### [Records provided]

★ ★ ★ ★ ★ ★ ★

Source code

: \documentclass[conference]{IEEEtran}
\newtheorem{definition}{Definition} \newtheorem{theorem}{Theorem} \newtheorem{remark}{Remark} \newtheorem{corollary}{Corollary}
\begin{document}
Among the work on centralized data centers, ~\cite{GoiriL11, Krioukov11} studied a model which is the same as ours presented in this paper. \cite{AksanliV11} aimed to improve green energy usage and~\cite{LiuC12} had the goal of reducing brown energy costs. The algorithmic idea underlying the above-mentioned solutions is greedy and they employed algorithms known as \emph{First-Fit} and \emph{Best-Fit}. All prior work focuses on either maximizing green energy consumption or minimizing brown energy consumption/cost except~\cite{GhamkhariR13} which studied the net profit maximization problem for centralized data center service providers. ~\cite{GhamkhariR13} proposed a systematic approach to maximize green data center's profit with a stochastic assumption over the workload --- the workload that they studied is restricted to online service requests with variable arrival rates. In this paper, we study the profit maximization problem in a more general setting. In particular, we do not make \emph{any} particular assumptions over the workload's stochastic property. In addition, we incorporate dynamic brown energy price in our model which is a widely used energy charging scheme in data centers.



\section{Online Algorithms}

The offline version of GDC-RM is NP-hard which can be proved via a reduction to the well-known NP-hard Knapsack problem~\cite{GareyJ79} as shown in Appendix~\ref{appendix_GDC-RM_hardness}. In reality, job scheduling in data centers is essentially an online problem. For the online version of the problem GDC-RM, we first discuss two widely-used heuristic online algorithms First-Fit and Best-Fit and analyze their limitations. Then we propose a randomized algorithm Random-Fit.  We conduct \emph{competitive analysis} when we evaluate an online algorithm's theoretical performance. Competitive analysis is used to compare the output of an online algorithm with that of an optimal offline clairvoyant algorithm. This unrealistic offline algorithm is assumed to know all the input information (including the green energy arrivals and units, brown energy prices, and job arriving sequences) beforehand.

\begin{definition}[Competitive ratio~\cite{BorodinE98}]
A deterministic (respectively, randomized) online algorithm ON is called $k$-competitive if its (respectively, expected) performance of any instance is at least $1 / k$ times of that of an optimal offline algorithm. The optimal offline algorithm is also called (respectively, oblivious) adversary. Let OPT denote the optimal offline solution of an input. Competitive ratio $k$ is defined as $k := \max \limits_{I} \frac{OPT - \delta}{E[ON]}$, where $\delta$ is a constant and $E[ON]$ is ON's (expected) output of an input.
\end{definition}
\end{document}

★ ★ ★ ★ ★ ★ ★

### [Task details]
Everything in the data above should be output exactly as it stands.

### [Response]
Source code

: \documentclass[conference]{IEEEtran}
\newtheorem{definition}{Definition} \newtheorem{theorem}{Theorem} \newtheorem{remark}{Remark} \newtheorem{corollary}{Corollary}
\begin{document}
Among the work on centralized data centers, ~\cite{GoiriL11, Krioukov11} studied a model which is the same as ours presented in this paper. \cite{AksanliV11} aimed to improve green energy usage and~\cite{LiuC12} had the goal of reducing brown energy costs. The algorithmic idea underlying the above-mentioned solutions is greedy and they employed algorithms known as \emph{First-Fit} and \emph{Best-Fit}. All prior work focuses on either maximizing green energy consumption or minimizing brown energy consumption/cost except~\cite{GhamkhariR13} which studied the net profit maximization problem for centralized data center service providers. ~\cite{GhamkhariR13} proposed a systematic approach to maximize green data center's profit with a stochastic assumption over the workload --- the workload that they studied is restricted to online service requests with variable arrival rates. In this paper, we study the profit maximization problem in a more general setting. In particular, we do not make \emph{any} particular assumptions over the workload's stochastic property. In addition, we incorporate dynamic brown energy price in our model which is a widely used energy charging scheme in data centers.



\section{Online Algorithms}

The offline version of GDC-RM is NP-hard which can be proved via a reduction to the well-known NP-hard Knapsack problem~\cite{GareyJ79} as shown in Appendix~\ref{appendix_GDC-RM_hardness}. In reality, job scheduling in data centers is essentially an online problem. For the online version of the problem GDC-RM, we first discuss two widely-used heuristic online algorithms First-Fit and Best-Fit and analyze their limitations. Then we propose a randomized algorithm Random-Fit.  We conduct \emph{competitive analysis} when we evaluate an online algorithm's theoretical performance. Competitive analysis is used to compare the output of an online algorithm with that of an optimal offline clairvoyant algorithm. This unrealistic offline algorithm is assumed to know all the input information (including the green energy arrivals and units, brown energy prices, and job arriving sequences) beforehand.

\begin{definition}[Competitive ratio~\cite{BorodinE98}]
A deterministic (respectively, randomized) online algorithm ON is called $k$-competitive if its (respectively, expected) performance of any instance is at least $1 / k$ times of that of an optimal offline algorithm. The optimal offline algorithm is also called (respectively, oblivious) adversary. Let OPT denote the optimal offline solution of an input. Competitive ratio $k$ is defined as $k := \max \limits_{I} \frac{OPT - \delta}{E[ON]}$, where $\delta$ is a constant and $E[ON]$ is ON's (expected) output of an input.
\end{definition}
\end{document}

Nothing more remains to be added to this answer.